▶ **Exercise goal**: Only an exact repetition of the lines from the one that holds "第一百六十八条  代理人不得" to the end of the records is wanted.

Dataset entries

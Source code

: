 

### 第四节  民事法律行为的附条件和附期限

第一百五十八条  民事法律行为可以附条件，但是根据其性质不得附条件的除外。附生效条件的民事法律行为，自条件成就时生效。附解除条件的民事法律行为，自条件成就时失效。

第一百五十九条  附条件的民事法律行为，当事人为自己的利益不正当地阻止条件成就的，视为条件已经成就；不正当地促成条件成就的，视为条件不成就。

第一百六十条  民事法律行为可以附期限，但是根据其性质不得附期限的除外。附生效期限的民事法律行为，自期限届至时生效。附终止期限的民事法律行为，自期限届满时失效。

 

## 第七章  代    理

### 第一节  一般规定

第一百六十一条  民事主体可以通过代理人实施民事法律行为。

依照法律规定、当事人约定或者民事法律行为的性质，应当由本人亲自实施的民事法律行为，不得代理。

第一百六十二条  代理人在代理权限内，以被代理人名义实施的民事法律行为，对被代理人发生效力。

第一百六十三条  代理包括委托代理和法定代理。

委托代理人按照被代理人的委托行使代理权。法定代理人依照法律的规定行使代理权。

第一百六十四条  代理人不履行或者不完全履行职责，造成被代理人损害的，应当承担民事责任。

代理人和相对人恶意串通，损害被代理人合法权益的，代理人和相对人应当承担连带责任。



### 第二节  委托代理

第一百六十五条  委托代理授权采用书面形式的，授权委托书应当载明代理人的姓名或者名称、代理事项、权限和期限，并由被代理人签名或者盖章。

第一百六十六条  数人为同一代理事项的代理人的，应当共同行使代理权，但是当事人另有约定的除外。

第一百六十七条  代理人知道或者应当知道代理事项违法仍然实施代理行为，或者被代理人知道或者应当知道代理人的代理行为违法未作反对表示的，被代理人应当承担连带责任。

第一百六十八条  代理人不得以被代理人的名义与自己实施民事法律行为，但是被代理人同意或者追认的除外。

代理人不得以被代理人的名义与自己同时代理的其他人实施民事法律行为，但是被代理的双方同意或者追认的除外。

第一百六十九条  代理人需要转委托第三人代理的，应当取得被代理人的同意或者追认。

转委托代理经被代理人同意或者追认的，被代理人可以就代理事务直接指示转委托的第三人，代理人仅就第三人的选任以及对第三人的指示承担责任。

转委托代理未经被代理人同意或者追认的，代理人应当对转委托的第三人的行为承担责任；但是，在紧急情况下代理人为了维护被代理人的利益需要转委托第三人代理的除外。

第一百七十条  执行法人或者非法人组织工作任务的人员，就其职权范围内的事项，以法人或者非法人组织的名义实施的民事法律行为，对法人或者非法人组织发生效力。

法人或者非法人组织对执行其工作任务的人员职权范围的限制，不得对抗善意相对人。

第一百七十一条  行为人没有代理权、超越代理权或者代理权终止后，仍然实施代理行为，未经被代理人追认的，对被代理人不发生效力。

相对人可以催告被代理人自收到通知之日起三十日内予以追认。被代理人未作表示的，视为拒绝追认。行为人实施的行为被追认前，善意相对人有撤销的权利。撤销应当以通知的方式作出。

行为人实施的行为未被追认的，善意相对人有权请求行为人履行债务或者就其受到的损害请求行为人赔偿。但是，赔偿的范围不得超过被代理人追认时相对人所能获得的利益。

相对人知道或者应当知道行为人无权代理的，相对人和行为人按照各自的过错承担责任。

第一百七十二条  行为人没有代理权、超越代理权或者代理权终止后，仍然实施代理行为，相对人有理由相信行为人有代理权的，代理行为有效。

▶ **Response**:
第一百六十八条  代理人不得以被代理人的名义与自己实施民事法律行为，但是被代理人同意或者追认的除外。

代理人不得以被代理人的名义与自己同时代理的其他人实施民事法律行为，但是被代理的双方同意或者追认的除外。

第一百六十九条  代理人需要转委托第三人代理的，应当取得被代理人的同意或者追认。

转委托代理经被代理人同意或者追认的，被代理人可以就代理事务直接指示转委托的第三人，代理人仅就第三人的选任以及对第三人的指示承担责任。

转委托代理未经被代理人同意或者追认的，代理人应当对转委托的第三人的行为承担责任；但是，在紧急情况下代理人为了维护被代理人的利益需要转委托第三人代理的除外。

第一百七十条  执行法人或者非法人组织工作任务的人员，就其职权范围内的事项，以法人或者非法人组织的名义实施的民事法律行为，对法人或者非法人组织发生效力。

法人或者非法人组织对执行其工作任务的人员职权范围的限制，不得对抗善意相对人。

第一百七十一条  行为人没有代理权、超越代理权或者代理权终止后，仍然实施代理行为，未经被代理人追认的，对被代理人不发生效力。

相对人可以催告被代理人自收到通知之日起三十日内予以追认。被代理人未作表示的，视为拒绝追认。行为人实施的行为被追认前，善意相对人有撤销的权利。撤销应当以通知的方式作出。

行为人实施的行为未被追认的，善意相对人有权请求行为人履行债务或者就其受到的损害请求行为人赔偿。但是，赔偿的范围不得超过被代理人追认时相对人所能获得的利益。

相对人知道或者应当知道行为人无权代理的，相对人和行为人按照各自的过错承担责任。

第一百七十二条  行为人没有代理权、超越代理权或者代理权终止后，仍然实施代理行为，相对人有理由相信行为人有代理权的，代理行为有效。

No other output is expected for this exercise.